Exercise details:
Show every line in the records below that contains the word "ipynb".

Exercise material:
_ _ _ _ _
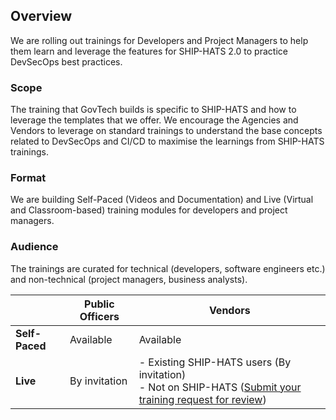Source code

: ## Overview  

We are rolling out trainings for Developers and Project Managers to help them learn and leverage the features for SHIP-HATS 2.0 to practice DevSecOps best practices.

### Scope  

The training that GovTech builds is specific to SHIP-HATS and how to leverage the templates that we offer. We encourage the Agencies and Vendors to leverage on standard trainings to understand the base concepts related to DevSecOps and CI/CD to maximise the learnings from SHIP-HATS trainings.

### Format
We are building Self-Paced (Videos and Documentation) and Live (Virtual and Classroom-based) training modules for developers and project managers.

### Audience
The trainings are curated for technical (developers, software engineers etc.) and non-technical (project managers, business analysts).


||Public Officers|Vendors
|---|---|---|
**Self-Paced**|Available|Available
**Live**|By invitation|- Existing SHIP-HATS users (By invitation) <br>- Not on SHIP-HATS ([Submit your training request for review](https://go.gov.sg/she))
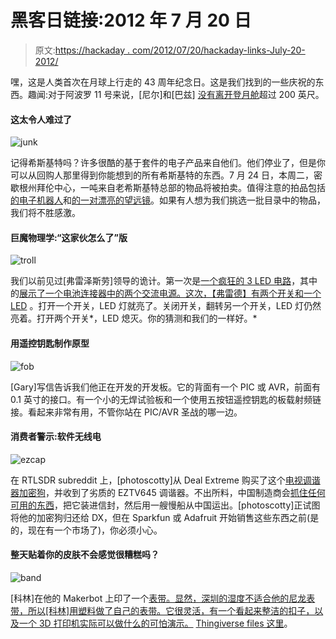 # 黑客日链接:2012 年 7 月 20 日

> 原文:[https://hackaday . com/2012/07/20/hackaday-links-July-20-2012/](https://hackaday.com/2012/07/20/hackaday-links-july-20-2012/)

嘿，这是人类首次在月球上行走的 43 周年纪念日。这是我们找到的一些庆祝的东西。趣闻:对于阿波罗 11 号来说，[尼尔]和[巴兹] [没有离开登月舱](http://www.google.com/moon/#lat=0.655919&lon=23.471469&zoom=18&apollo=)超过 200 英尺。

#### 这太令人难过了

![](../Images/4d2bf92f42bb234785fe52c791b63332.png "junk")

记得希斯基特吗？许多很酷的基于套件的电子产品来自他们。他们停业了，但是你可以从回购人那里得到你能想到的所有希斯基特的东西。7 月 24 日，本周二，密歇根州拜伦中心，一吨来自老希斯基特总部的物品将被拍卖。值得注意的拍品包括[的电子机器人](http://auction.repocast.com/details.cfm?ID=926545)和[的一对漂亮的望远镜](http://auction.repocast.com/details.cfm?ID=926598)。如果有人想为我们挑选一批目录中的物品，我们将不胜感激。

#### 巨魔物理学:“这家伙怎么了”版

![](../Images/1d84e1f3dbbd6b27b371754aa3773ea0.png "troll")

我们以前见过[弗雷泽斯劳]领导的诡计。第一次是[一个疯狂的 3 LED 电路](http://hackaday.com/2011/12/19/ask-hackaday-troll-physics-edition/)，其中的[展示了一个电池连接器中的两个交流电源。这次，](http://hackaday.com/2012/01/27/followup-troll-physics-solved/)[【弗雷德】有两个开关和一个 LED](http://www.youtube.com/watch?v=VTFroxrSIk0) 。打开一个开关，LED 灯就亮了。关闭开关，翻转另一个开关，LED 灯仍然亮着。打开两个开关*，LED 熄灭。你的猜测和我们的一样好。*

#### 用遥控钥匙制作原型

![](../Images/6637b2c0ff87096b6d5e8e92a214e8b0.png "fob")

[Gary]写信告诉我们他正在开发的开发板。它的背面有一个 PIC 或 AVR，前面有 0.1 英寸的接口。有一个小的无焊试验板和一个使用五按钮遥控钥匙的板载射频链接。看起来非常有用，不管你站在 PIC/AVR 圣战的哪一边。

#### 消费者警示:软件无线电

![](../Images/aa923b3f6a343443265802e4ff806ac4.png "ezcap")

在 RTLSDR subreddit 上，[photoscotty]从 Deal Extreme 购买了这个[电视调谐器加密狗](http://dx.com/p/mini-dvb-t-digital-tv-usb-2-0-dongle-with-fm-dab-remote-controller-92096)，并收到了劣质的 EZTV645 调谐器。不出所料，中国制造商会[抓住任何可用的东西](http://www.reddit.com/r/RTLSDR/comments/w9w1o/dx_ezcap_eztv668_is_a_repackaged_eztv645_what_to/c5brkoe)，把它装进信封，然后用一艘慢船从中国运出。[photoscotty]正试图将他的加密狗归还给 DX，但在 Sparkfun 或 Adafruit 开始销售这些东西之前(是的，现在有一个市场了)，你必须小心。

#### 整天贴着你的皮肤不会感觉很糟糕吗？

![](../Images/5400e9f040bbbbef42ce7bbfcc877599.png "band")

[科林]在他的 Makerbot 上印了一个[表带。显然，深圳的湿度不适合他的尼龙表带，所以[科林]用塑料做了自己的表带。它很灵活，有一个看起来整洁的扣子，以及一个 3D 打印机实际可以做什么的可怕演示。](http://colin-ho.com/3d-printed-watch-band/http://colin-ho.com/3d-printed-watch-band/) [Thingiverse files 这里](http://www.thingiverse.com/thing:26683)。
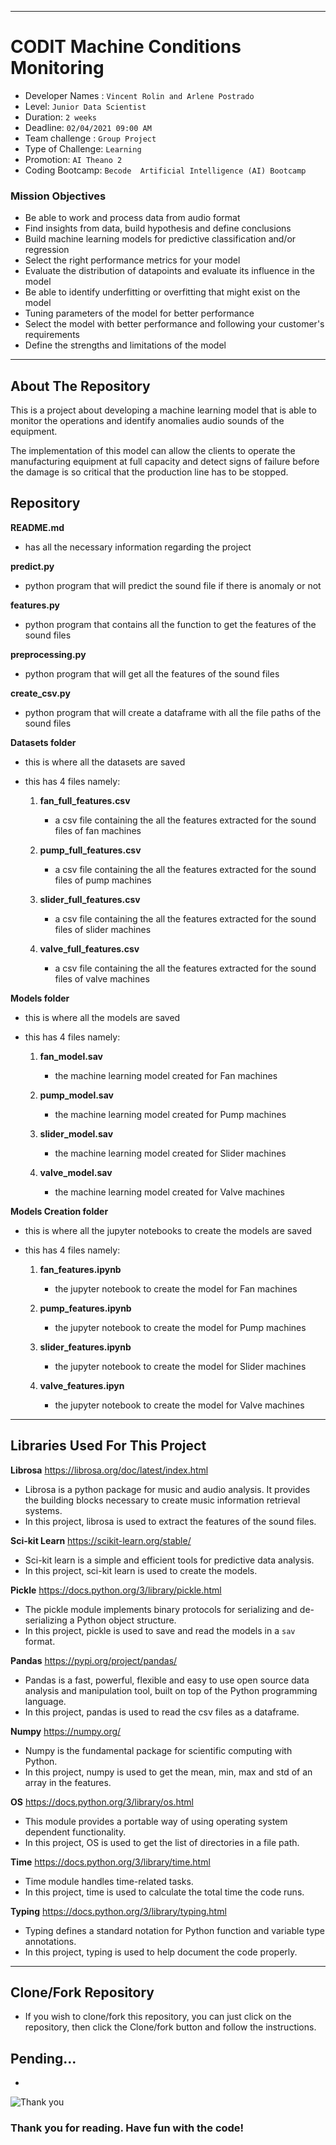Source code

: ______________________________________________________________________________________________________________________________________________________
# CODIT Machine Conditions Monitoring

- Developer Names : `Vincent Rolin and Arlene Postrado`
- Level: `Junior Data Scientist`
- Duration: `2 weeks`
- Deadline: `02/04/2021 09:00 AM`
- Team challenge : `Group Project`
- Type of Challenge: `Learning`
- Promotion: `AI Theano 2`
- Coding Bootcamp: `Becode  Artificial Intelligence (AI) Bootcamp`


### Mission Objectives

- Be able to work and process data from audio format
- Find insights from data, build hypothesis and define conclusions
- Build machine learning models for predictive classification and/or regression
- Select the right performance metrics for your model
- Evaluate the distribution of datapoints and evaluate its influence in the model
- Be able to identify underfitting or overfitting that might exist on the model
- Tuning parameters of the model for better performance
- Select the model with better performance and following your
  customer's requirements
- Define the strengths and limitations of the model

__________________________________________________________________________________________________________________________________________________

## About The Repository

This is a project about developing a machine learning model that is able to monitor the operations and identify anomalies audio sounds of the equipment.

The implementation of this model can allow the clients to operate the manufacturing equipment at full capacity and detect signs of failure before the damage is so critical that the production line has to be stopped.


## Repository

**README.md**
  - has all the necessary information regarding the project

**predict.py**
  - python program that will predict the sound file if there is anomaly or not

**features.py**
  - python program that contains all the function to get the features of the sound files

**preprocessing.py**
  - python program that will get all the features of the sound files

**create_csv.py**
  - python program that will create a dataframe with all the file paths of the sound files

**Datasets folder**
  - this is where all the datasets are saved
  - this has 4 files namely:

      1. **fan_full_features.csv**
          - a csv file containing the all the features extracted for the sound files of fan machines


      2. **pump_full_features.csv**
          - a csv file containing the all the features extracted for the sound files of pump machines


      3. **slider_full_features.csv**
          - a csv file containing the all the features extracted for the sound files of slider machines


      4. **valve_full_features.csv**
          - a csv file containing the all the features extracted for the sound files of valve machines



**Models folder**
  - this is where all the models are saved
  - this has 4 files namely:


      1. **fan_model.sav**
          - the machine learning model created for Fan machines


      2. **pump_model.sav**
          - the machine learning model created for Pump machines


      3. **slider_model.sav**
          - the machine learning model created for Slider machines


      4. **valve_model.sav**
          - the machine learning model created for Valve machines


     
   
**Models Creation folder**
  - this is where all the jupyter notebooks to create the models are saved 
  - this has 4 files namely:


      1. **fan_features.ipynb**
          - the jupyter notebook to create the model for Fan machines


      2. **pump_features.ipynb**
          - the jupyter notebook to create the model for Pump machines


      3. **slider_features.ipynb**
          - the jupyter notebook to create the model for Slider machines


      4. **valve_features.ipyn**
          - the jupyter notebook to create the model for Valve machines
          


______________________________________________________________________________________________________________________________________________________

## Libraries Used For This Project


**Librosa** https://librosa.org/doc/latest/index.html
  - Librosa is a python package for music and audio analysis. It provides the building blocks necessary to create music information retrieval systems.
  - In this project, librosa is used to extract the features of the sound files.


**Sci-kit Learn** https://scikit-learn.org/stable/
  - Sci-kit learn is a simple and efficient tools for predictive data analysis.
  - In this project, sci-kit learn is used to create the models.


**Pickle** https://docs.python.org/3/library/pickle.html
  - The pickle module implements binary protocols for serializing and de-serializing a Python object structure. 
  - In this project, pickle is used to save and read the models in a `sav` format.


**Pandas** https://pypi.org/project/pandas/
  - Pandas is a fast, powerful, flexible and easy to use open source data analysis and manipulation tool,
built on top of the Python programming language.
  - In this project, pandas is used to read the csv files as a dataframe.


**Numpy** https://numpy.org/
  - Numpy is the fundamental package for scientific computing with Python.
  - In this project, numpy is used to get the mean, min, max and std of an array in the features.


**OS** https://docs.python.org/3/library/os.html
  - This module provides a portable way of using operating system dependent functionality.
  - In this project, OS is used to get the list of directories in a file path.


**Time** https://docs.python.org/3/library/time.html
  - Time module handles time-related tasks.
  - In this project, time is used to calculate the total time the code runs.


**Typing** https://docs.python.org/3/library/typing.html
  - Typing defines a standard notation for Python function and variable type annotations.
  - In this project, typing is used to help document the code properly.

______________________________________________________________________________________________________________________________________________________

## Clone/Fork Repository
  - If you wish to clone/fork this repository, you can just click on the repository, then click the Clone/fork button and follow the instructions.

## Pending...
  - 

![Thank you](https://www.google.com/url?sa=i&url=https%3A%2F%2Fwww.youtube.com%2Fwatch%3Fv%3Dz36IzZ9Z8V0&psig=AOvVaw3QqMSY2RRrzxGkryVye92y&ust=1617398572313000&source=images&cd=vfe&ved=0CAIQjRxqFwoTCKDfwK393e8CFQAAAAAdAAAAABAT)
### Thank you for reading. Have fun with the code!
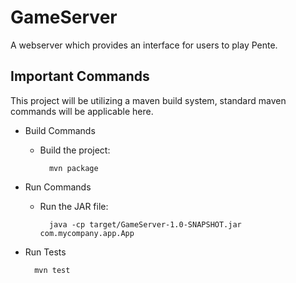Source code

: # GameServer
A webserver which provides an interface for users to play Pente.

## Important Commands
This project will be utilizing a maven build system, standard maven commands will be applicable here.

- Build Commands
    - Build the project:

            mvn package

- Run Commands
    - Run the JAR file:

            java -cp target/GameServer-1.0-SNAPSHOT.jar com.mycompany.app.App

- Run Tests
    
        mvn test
_ _ _ _ _
Answer:
      1. **fan_features.ipynb**
      2. **pump_features.ipynb**
      3. **slider_features.ipynb**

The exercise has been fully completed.